Toronto real estate buyers are tiptoeing through the tulips of history

There’s no agreement on whether Toronto is in a bubble, yet one economist compared the so-called Great Toronto Housing Bubble — if that’s what it is — to the 17th-century Tulip Mania.

The truth is that no one, least of all the experts, has a clue about how to deal with Toronto’s runaway housing market. There’s no agreement even on whether the city is in a bubble, let alone one that could burst at any moment.

Proposals range from imposing a vacancy tax and/or a foreign buyer’s tax to relaxing greenbelt requirements to increasing the supply of new houses and/or implementing rent controls.

Some argue that the only way to meet demand is to increase supply; others counter that demand has nothing to do with need and that increasing supply will only contribute to that bubble everyone fears.

One economist compared the Great Toronto Housing Bubble — if that’s what it is — to the 17th-century Tulip Mania. “Do you think that the best response to the Dutch Tulip Bubble in 1637 was to cultivate more land and grow more tulips?” BMO economist Douglas Porter asked in a report last week.

Bubbles, of course, are irrational and, therefore, largely immune to public policy of the sort preferred by governments and academics. They rise and collapse of their own accord, wiping out wealth as quickly as they created it.

But tulips are one thing, housing quite another. Though Baby Boomers have grown rich on Toronto’s overheated housing market, their millennial spawn can’t afford to live in the city let alone buy a home. According to the Toronto Real Estate Board, the value of a detached house in the Greater Toronto Area grew by an astonishing 33.2 per cent over the same time in 2016.

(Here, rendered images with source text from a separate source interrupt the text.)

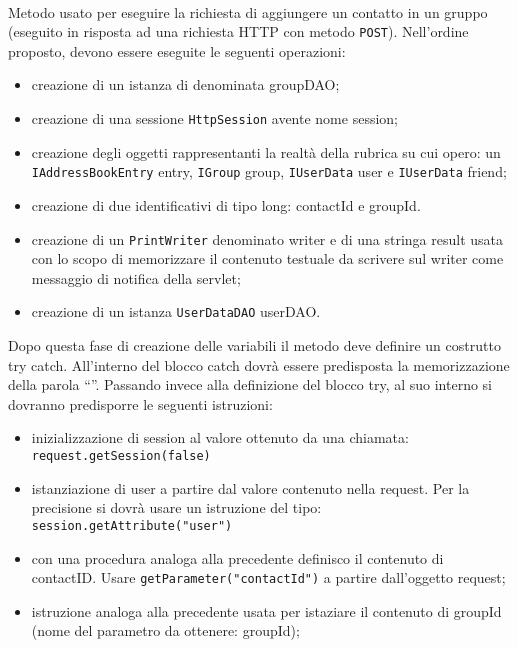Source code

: \begin{description}
	\item{}\\	
	Metodo usato per eseguire la richiesta di aggiungere un contatto in un gruppo (eseguito in risposta ad una richiesta HTTP con metodo \texttt{POST}). Nell'ordine proposto, devono essere eseguite le seguenti operazioni:
	\begin{itemize}
		\item creazione di un istanza di  denominata groupDAO;
		\item creazione di una sessione \texttt{HttpSession} avente nome session;
		\item creazione degli oggetti rappresentanti la realtà della rubrica su cui opero: un \texttt{IAddressBookEntry} entry, \texttt{IGroup} group, \texttt{IUserData} user e \texttt{IUserData} friend;
		\item creazione di due identificativi di tipo long: contactId e groupId.
		\item creazione di un \texttt{PrintWriter} denominato writer e di una stringa result usata con lo scopo di memorizzare il contenuto testuale da scrivere sul writer come messaggio di notifica della servlet;
		\item creazione di un istanza \texttt{UserDataDAO} userDAO.
	\end{itemize}
	Dopo questa fase di creazione delle variabili il metodo deve definire un costrutto try catch. All'interno del blocco catch dovrà essere predisposta la memorizzazione della parola ``''. Passando invece alla definizione del blocco try, al suo interno si dovranno predisporre le seguenti istruzioni:
	\begin{itemize}
		\item inizializzazione di session al valore ottenuto da una chiamata:\\
		\verb|request.getSession(false)|
		\item istanziazione di user a partire dal valore contenuto nella request. Per la precisione si dovrà usare un istruzione del tipo:\\
		\verb|session.getAttribute("user")|
		\item con una procedura analoga alla precedente definisco il contenuto di contactID. Usare \verb|getParameter("contactId")| a partire dall'oggetto request;
		\item istruzione analoga alla precedente usata per istaziare il contenuto di groupId (nome del parametro da ottenere: groupId);

\end{itemize}
\end{description}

That, coupled with historically low interest rates, have pushed demand to unprecedented levels. If a house doesn’t go for more than the asking price, the sale is considered a failure. And as inflated as real estate costs may seem, the prevailing attitude is that they will only go up.

History, of course, should be our guide, but there’s no underestimating the human proclivity to forget. One need only look back to the late 1980s when an earlier Toronto housing bubble burst, leaving many property-owners with homes worth less than the mortgages they had taken out to buy them. It took the market 13 years to make up for the crash of ’89. “To crack the housing market in Toronto’s core you now have to be wealthy,” the CBC reported at the time. For a family of four, that meant a minimum annual income of $67,000.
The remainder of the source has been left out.